APC Software for 300 mm Fabs

Anthony Toprac and W. Jarrett Campbell, Yield Dynamics Inc., Austin, Texas -- Semiconductor International, 8/1/2001

At a Glance
The competitive advantage and rapid return on investment afforded by APC drives its adoption in 300 mm fabs. However, weak, poorly accepted standards and a reluctance to share interface information among software vendors could seriously delay fabwide, efficient APC implementation.

The escalating cost of wafer fabs has made the capital productivity of tools in existing fabs, and especially new 300 mm fabs, a critical issue. Between 1997 and 1999, industry participants estimated the capital cost of 300 mm microelectronic manufacturing plants to be in the range of $1.3B-$1.6B.^1,2 Today, the actual cost of 300 mm plants being built is closer to $3B-$4B,³ with manufacturing equipment accounting for 70-80%.¹

The imperative for maximizing tool productivity and shrinking device tolerances has made typical approaches to manufacturing control much more expensive than they were previously. For example, engineers commonly develop process recipes that minimize process sensitivity to recipe variable perturbations. This approach minimizes the impact of drift or step change in recipe variable control. Although effective, the cost of tool time for the necessary experiments makes this passive control approach to solving process control problems cost-prohibitive.

Alternatively, active control methods allow the user to change recipe variables to compensate for drift and step changes in tool operation or the condition of incoming product. The automated version of this control methodology is termed run-to-run control. In contrast to passive control methods, a recipe developed for run-to-run control has an engineered amount of sensitivity to variation in one or more recipe variables. These variables become the control "knobs" for driving the process to target.

Run-to-run control is one of several advanced process control (APC) methods that is automated via the software system infrastructure. One example of the process capability improvement afforded by advanced run-to-run control is shown in Figure 1.

1. Advanced controls can dramatically improve process capability as illustrated by data before and after the application of run-to-run control in AMD's CMP process.13

APC systems effectively multiply capital productivity by minimizing tool time devoted to qualification and testing.

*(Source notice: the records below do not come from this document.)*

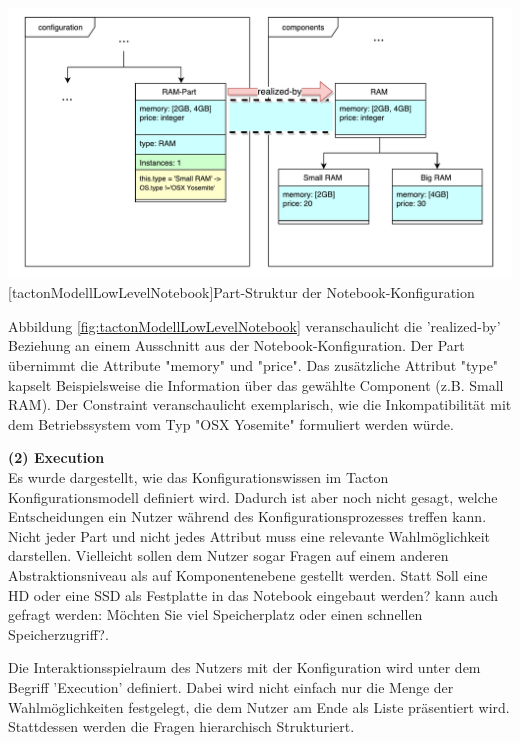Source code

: \documentclass[12pt,a4paper,bibliography=totocnumbered,listof=totoc]{scrartcl}
\begin{document}
\vspace{1em}
\begin{minipage}{\linewidth}
	\centering
	\includegraphics[width=1\linewidth]{Abbildungen/tactonModellLowLevelNotebook.pdf}
	[tactonModellLowLevelNotebook]{Part-Struktur der Notebook-Konfiguration}
	\label{fig:tactonModellLowLevelNotebook}
\end{minipage}
\vspace{1em}

Abbildung \ref{fig:tactonModellLowLevelNotebook} veranschaulicht die 'realized-by' Beziehung an einem Ausschnitt aus der Notebook-Konfiguration.  Der Part übernimmt die Attribute "memory" und "price". Das zusätzliche Attribut "type" kapselt Beispielsweise die Information über das gewählte Component (z.B. Small RAM). Der Constraint veranschaulicht exemplarisch, wie die Inkompatibilität mit dem Betriebssystem vom Typ "OSX Yosemite" formuliert werden würde.

\textbf{(2) Execution}\\
Es wurde dargestellt, wie das Konfigurationswissen im Tacton Konfigurationsmodell definiert wird. Dadurch ist aber noch nicht gesagt, welche Entscheidungen ein Nutzer während des Konfigurationsprozesses treffen kann. Nicht jeder Part und nicht jedes Attribut muss eine relevante Wahlmöglichkeit darstellen. Vielleicht sollen dem Nutzer sogar Fragen auf einem anderen Abstraktionsniveau als auf Komponentenebene gestellt werden. Statt \glqq Soll eine HD oder eine SSD als Festplatte in das Notebook eingebaut werden?\grqq{} kann auch gefragt werden: \glqq Möchten Sie viel Speicherplatz oder einen schnellen Speicherzugriff?\grqq.

Die Interaktionsspielraum des Nutzers mit der Konfiguration wird unter dem Begriff 'Execution' definiert. Dabei wird nicht einfach nur die Menge der Wahlmöglichkeiten festgelegt, die dem Nutzer am Ende als Liste präsentiert wird. Stattdessen werden die Fragen hierarchisch Strukturiert.
\end{document}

As a result, the return on investment of APC software systems is very high and can quickly cover the cost of purchase and implementation.⁴ Arguably, the competitiveness of a new 300 mm manufacturing plant rests on the quality of its automated control implementations as much as any other factor that contributes to its success.

Advanced control landscape

Currently, most advanced control implementations are limited to unit manufacturing operations, sometimes termed cell control. In cell control (Fig. 2), a single-unit operation, such as an etch process step, receives lot-by-lot recipe updates based on post-process metrology feedback data and pre-process metrology feedforward data.

2. A simple cell-level, run-to-run control scheme, while capable of feedback and feedforward control, is unable to account for interactions between process steps.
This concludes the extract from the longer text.